:: Input data ::
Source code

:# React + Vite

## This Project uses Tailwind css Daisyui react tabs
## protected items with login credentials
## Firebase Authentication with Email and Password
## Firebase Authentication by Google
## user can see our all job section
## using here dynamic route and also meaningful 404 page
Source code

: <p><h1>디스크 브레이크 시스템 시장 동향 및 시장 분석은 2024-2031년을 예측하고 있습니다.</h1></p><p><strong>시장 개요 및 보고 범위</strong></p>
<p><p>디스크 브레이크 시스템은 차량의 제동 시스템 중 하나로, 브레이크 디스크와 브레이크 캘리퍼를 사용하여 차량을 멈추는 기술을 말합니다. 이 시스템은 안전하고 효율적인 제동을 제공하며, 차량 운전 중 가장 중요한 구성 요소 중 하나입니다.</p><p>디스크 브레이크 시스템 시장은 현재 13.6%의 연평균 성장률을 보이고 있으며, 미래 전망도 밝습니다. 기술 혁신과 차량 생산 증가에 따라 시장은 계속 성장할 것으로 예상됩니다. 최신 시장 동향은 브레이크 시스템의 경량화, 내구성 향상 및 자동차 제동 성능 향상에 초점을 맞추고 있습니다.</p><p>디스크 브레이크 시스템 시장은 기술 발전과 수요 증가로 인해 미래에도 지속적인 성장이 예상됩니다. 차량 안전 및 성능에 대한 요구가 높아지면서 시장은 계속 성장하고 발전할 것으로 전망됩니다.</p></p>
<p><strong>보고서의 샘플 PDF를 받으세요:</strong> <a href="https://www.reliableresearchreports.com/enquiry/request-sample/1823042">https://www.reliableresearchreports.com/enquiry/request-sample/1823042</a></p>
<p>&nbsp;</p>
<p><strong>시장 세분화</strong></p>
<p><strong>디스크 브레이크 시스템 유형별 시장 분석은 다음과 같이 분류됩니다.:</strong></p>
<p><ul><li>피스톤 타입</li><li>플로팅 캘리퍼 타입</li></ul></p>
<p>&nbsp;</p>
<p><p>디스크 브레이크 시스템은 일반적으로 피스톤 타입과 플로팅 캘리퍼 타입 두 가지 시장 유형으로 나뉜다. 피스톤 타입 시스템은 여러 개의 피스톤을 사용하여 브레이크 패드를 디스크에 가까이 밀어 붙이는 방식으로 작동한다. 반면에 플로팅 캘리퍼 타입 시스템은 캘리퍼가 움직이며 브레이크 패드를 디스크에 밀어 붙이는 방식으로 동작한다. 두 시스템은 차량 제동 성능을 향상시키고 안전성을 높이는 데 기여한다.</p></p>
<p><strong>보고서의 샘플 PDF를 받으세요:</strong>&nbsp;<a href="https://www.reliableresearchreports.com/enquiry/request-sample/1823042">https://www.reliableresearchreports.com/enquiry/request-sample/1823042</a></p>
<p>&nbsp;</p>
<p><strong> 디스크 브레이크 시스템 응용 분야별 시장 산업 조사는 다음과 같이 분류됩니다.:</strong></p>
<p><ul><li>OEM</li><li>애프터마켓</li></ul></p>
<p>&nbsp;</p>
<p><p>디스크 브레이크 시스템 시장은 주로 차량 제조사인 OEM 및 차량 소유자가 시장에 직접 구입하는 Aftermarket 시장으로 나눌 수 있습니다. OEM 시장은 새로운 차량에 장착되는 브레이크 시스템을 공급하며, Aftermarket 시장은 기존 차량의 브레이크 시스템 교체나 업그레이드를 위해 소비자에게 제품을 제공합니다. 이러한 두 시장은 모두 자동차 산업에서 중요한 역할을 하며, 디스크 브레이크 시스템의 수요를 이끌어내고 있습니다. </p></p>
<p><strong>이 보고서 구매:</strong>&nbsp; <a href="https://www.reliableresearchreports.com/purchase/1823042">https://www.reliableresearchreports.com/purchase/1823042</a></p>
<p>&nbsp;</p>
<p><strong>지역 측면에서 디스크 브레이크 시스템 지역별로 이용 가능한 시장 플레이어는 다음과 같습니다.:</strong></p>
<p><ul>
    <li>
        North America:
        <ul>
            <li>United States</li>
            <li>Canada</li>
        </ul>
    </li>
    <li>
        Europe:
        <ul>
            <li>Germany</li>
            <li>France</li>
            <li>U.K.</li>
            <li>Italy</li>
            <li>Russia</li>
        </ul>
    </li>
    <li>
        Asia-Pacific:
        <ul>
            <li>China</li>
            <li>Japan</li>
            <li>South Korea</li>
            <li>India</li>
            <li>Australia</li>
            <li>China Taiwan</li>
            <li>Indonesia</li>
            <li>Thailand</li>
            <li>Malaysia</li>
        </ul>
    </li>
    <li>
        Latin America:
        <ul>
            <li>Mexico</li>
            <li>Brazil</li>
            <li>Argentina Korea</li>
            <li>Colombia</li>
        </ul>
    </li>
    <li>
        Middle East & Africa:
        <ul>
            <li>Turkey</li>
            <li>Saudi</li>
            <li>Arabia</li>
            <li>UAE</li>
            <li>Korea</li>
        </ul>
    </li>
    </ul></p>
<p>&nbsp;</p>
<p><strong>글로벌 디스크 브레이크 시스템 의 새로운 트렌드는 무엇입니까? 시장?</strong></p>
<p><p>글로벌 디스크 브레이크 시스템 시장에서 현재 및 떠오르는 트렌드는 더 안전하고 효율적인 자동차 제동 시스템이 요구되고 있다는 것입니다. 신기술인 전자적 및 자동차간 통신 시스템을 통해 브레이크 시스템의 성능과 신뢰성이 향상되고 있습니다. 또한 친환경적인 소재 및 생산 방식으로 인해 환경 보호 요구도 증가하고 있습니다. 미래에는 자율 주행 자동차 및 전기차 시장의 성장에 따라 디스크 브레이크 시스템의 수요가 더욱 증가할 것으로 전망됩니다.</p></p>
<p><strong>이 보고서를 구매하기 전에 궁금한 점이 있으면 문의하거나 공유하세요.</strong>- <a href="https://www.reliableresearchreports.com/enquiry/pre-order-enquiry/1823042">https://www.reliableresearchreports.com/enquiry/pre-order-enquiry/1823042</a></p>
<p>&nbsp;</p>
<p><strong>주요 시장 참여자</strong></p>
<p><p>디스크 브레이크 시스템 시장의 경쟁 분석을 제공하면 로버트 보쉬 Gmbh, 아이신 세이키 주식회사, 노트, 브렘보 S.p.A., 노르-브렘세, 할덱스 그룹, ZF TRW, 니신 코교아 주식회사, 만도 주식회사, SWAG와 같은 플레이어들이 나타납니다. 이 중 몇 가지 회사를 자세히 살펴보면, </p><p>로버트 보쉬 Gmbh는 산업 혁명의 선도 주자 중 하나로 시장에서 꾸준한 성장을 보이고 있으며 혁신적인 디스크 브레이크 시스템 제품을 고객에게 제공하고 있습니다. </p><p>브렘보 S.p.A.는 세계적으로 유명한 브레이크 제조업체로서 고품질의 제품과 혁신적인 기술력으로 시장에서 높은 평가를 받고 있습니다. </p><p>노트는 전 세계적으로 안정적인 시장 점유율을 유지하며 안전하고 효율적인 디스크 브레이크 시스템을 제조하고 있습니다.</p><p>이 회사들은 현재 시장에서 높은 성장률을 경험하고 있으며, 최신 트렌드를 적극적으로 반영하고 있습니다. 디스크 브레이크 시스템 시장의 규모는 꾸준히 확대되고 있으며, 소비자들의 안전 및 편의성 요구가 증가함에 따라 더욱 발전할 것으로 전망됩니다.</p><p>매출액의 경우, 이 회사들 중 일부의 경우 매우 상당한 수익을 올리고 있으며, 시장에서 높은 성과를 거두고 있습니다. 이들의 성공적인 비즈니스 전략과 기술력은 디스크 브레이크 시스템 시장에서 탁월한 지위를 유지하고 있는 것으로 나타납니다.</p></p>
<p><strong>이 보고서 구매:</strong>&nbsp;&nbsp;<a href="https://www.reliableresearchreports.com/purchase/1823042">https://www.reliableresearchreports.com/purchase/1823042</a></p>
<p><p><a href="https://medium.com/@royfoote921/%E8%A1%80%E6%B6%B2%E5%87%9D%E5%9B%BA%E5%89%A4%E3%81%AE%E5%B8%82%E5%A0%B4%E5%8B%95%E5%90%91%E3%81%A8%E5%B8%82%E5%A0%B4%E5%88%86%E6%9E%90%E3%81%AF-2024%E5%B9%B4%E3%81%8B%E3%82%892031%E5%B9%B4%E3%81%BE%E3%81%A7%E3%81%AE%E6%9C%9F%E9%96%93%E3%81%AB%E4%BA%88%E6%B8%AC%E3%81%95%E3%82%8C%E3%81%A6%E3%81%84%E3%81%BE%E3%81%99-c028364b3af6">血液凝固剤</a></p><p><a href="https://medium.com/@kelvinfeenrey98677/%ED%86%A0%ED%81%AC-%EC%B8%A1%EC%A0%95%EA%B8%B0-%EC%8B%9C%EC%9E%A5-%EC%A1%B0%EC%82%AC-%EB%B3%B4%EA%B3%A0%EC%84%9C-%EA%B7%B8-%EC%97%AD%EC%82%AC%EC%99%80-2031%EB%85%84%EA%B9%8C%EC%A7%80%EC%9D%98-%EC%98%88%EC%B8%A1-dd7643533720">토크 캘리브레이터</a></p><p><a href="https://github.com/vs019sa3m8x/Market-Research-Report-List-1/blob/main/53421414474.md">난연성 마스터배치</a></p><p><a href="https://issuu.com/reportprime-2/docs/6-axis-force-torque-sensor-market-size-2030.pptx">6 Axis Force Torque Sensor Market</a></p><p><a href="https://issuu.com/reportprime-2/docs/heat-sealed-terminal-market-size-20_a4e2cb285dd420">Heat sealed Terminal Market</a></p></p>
:::
== Prompt ==
Wherever the string "Korea" shows up in a line above, tally that line, and answer with the final number alone.

== Exercise result ==
3